Prime The Pump With Oil Stocks Set To Gush Profits


Pumping up an investment portfolio with ‘cheapish’ oil stocks could lead to gushing profits, says one industry expert.

Jupiter Absolute return fund manager James Clunie expects up to a 50% return within three years on holdings in BP, Shell and Statoil.

He argues the stocks are reasonably priced and that companies are managing costs to give better returns.

“Getting on top of their costs after some years of over spending will take some time to turn prices around, but meanwhile, a 5% dividend is worth taking,” said Clunie.

“Totting up gains in share prices and income from dividends could easily mean a 50% return over three years. That’s not really going to be dependent on oil prices or how the economy performs either.”

Clunie considers BP riskier than the others, mainly because of the impact of having to settle huge compensation claims for the Gulf of Mexico oil spill.

Shining base metals

James Sutton of JP Morgan is keener on commodities than equities as well.

Uncertainty over when interest rates will rise and concerns over ongoing conflicts in the Middle East and The Ukraine have taken a toll on the markets, he says.

Sutton is an advocate of investing in base metals and has tracked their prices against equities across recent times.

He cites positive manufacturing and economic data from China as boosting base metal prices.

Platinum and palladium are feeling the benefit of improved confidence and growth in China, and explains that the market is restricted because one of the main producers, Russia, is facing export sanctions that will keep supply tight.

“Stocks in base metals and mining companies have performed very well recently,” said Sutton.

“Diamonds are also shining thanks to more demand from China and companies managing the supply to keep prices up.

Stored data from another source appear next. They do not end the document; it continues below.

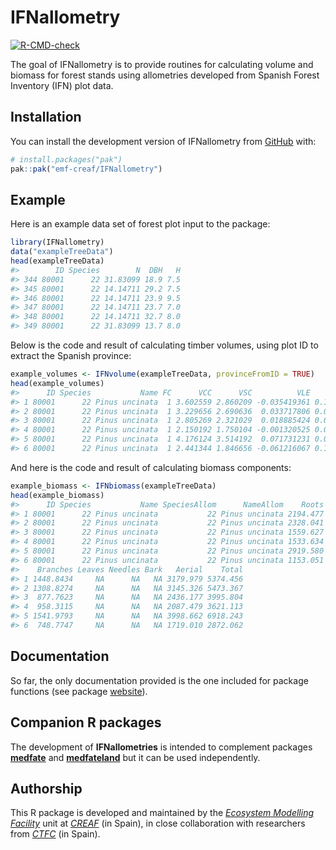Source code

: 
<!-- README.md is generated from README.Rmd. Please edit that file -->

# IFNallometry

<!-- badges: start -->

[![R-CMD-check](https://github.com/emf-creaf/IFNallometry/actions/workflows/R-CMD-check.yaml/badge.svg)](https://github.com/emf-creaf/IFNallometry/actions/workflows/R-CMD-check.yaml)
<!-- badges: end -->

The goal of IFNallometry is to provide routines for calculating volume
and biomass for forest stands using allometries developed from Spanish
Forest Inventory (IFN) plot data.

## Installation

You can install the development version of IFNallometry from
[GitHub](https://github.com/) with:

``` r
# install.packages("pak")
pak::pak("emf-creaf/IFNallometry")
```

## Example

Here is an example data set of forest plot input to the package:

``` r
library(IFNallometry)
data("exampleTreeData")
head(exampleTreeData)
#>        ID Species        N  DBH   H
#> 344 80001      22 31.83099 18.9 7.5
#> 345 80001      22 14.14711 29.2 7.5
#> 346 80001      22 14.14711 23.9 9.5
#> 347 80001      22 14.14711 23.7 7.0
#> 348 80001      22 14.14711 32.7 8.0
#> 349 80001      22 31.83099 13.7 8.0
```

Below is the code and result of calculating timber volumes, using plot
ID to extract the Spanish province:

``` r
example_volumes <- IFNvolume(exampleTreeData, provinceFromID = TRUE)
head(example_volumes)
#>      ID Species           Name FC      VCC      VSC          VLE       IAVC
#> 1 80001      22 Pinus uncinata  1 3.602559 2.860209 -0.035419361 0.12176755
#> 2 80001      22 Pinus uncinata  1 3.229656 2.690636  0.033717806 0.07381033
#> 3 80001      22 Pinus uncinata  1 2.805269 2.321029  0.018885424 0.06887026
#> 4 80001      22 Pinus uncinata  1 2.150192 1.750104 -0.001320525 0.06097990
#> 5 80001      22 Pinus uncinata  1 4.176124 3.514192  0.071731231 0.08434162
#> 6 80001      22 Pinus uncinata  1 2.441344 1.846656 -0.061216067 0.10679360
```

And here is the code and result of calculating biomass components:

``` r
example_biomass <- IFNbiomass(exampleTreeData)
head(example_biomass)
#>      ID Species           Name SpeciesAllom      NameAllom    Roots      Stem
#> 1 80001      22 Pinus uncinata           22 Pinus uncinata 2194.477 1731.1354
#> 2 80001      22 Pinus uncinata           22 Pinus uncinata 2328.041 1836.4987
#> 3 80001      22 Pinus uncinata           22 Pinus uncinata 1559.627 1558.4148
#> 4 80001      22 Pinus uncinata           22 Pinus uncinata 1533.634 1129.1675
#> 5 80001      22 Pinus uncinata           22 Pinus uncinata 2919.580 2456.6831
#> 6 80001      22 Pinus uncinata           22 Pinus uncinata 1153.051  970.2358
#>    Branches Leaves Needles Bark   Aerial    Total
#> 1 1448.8434     NA      NA   NA 3179.979 5374.456
#> 2 1308.8274     NA      NA   NA 3145.326 5473.367
#> 3  877.7623     NA      NA   NA 2436.177 3995.804
#> 4  958.3115     NA      NA   NA 2087.479 3621.113
#> 5 1541.9793     NA      NA   NA 3998.662 6918.243
#> 6  748.7747     NA      NA   NA 1719.010 2872.062
```

## Documentation

So far, the only documentation provided is the one included for package
functions (see package
[website](https://emf-creaf.github.io/IFNallometry/index.html)).

## Companion R packages

The development of **IFNallometries** is intended to complement packages
[**medfate**](https://emf-creaf.github.io/medfate) and
[**medfateland**](https://emf-creaf.github.io/medfateland) but it can be
used independently.

## Authorship

This R package is developed and maintained by the [*Ecosystem Modelling
Facility*](https://emf.creaf.cat) unit at
[*CREAF*](https://www.creaf.cat/) (in Spain), in close collaboration
with researchers from [*CTFC*](https://www.ctfc.cat/) (in Spain).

“The strength of the base metal market is how the markets are constrained to buoy prices.”

Indian summer success

Indian Prime Minister Narendra Modi has just passed his first 100 days in office and has already injected life into a lacklustre economy.

A catalogue of measures aimed at boosting growth have seen confidence in business improve to trigger a new round of growth that is predicted to last for three to five years, according to Ajay Argal of Baring Asset Management.

“If the current trend is maintained and inflation comes under control, I expect increased corporate earnings supporting better dividend payments and a rerating of stocks,” he said.